I'm using AVPlayer to create a video player, but the seekToTime method is pretty slow. I'm impressed by the seeking performance of Apple's app "Photos". Does anyone have any idea how Apple managed to do such a quick seeking?

Does it has anything to do with threads? I tried to put the seekToTime call in a dispatch queue, it does't help either.

Upvotes: 5

Views: 2741

Answers (3)

defagos
defagos

Reputation: 561

Achieving smooth seeking like what Apple is able to do in its standard iOS user interface requires a combination of several tricks:

  1. As said above you need to chain seeks without cancelling pending ones. This is essential as otherwise the player won't be able to move forward if seek requests keep getting cancelled.
  2. The player must be paused during the seek operation. You can restore the intended playback rate when the last seek request ends.
  3. Depending on AVPlayerItem declared capabilities you should adjust seek tolerances as follows:
  • If the item returns true from canStepForward then seek with .zero for both tolerances. This provides for a step-by-step seek user experience for such content.
  • If the item returns true from canPlayFastForward then seek with .zero as toleranceBefore and .positiveInfinity as toleranceAfter. This ensures that the player can use available I-frame playlists for a snappier seek user experience (trick mode).
  • Otherwise just seek with .positiveInfinity for both tolerances, as this ensures the player can reach the desired location as fast as possible (but without additional benefits).
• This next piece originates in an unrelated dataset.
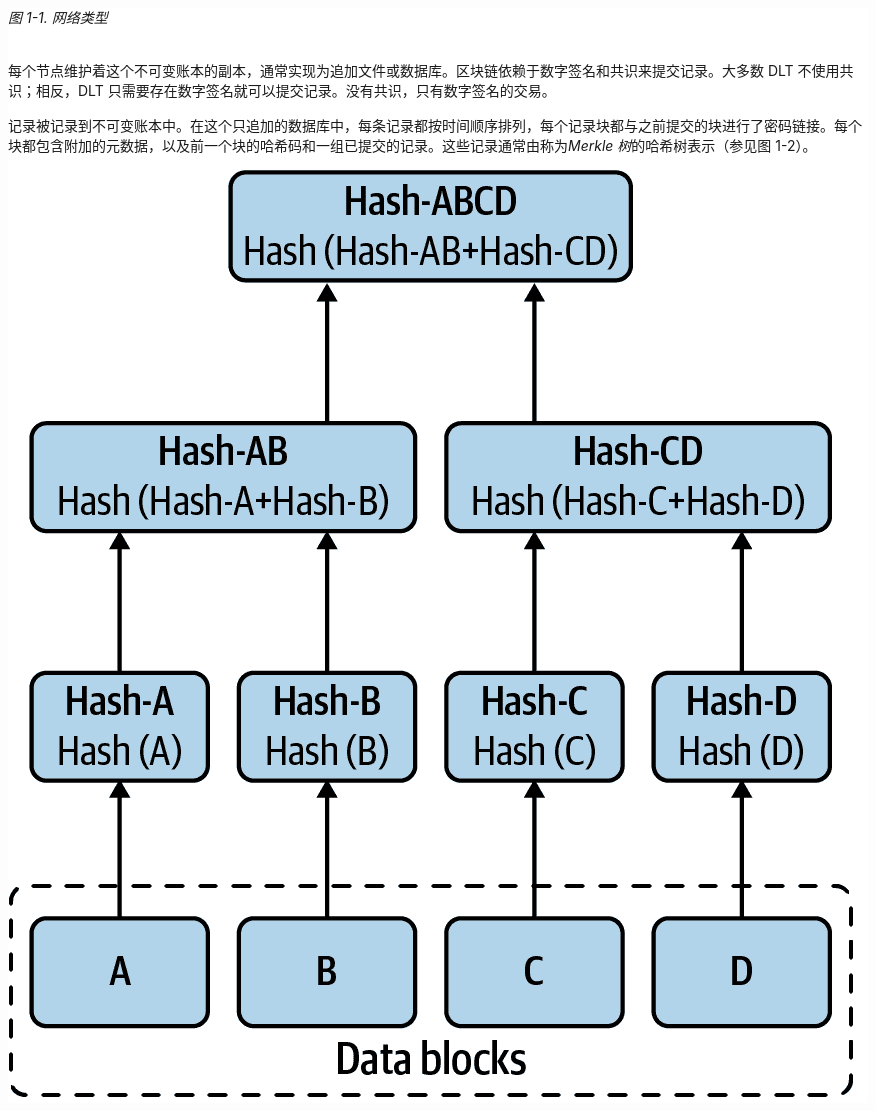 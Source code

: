 ###### 图 1-1\. 网络类型

每个节点维护着这个不可变账本的副本，通常实现为追加文件或数据库。区块链依赖于数字签名和共识来提交记录。大多数 DLT 不使用共识；相反，DLT 只需要存在数字签名就可以提交记录。没有共识，只有数字签名的交易。

记录被记录到不可变账本中。在这个只追加的数据库中，每条记录都按时间顺序排列，每个记录块都与之前提交的块进行了密码链接。每个块都包含附加的元数据，以及前一个块的哈希码和一组已提交的记录。这些记录通常由称为*Merkle 树*的哈希树表示（参见图 1-2）。

![默克尔树](img/HLF_0102.png)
Note that the above is not officially documented by Apple AFAIK. I simply had a look at AVPlayerViewController behavior on iOS 16+, observing how the attached AVPlayer is used when seeking within different kinds of streams.
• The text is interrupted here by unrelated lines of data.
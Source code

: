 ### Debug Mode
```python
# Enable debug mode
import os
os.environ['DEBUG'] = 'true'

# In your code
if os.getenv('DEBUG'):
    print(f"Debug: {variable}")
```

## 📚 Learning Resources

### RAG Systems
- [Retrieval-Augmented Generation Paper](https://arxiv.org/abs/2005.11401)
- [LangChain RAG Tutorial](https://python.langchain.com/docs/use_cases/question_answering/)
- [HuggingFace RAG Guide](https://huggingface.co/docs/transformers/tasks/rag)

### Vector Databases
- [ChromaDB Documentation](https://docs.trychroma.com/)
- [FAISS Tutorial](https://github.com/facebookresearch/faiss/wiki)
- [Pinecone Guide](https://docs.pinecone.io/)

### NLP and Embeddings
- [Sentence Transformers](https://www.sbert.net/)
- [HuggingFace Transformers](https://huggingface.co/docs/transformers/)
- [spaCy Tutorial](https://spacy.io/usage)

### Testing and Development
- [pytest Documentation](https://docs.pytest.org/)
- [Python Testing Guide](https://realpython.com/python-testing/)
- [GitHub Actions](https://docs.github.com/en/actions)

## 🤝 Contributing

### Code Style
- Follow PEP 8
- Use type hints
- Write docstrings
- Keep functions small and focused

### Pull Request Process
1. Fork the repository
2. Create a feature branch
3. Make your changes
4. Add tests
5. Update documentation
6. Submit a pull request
You can check our implementation on GitHub for implementation details.

Upvotes: 2

Petro Novosad
Petro Novosad

Reputation: 129

This code is taken from: https://developer.apple.com/library/archive/qa/qa1820/_index.html

It helps a little and seek forward looks smooth. But seek backward still tooks too many time (here SeekToTime working smoothly just for forwards, freezy on backwards is explanation why).

import AVFoundation
 
class MyClass {
 
    var isSeekInProgress = false
    let player = <#A valid player object #>
    var chaseTime = kCMTimeZero
    // your player.currentItem.status
    var playerCurrentItemStatus:AVPlayerItemStatus = .Unknown
 
    ...
 
    func stopPlayingAndSeekSmoothlyToTime(newChaseTime:CMTime)
    {
        player.pause()
 
        if CMTimeCompare(newChaseTime, chaseTime) != 0
        {
            chaseTime = newChaseTime;
 
            if !isSeekInProgress
            {
                trySeekToChaseTime()
            }
        }
    }
 
    func trySeekToChaseTime()
    {
        if playerCurrentItemStatus == .Unknown
        {
            // wait until item becomes ready (KVO player.currentItem.status)
        }
        else if playerCurrentItemStatus == .ReadyToPlay
        {
            actuallySeekToTime()
        }
    }
 
    func actuallySeekToTime()
    {
        isSeekInProgress = true
        let seekTimeInProgress = chaseTime
        player.seekToTime(seekTimeInProgress, toleranceBefore: kCMTimeZero,
                toleranceAfter: kCMTimeZero, completionHandler:
        { (isFinished:Bool) -> Void in
 
            if CMTimeCompare(seekTimeInProgress, chaseTime) == 0
            {
                isSeekInProgress = false
            }
            else
            {
                trySeekToChaseTime()
            }
        })
    }
 
}

Upvotes: 0

Zhiqiang Li
Zhiqiang Li

Reputation: 411

I have found the solution.

If I use seekToTime to do the scrubbing, it's pretty slow. What I should use is a method called stepByCount from AVPlayerItem.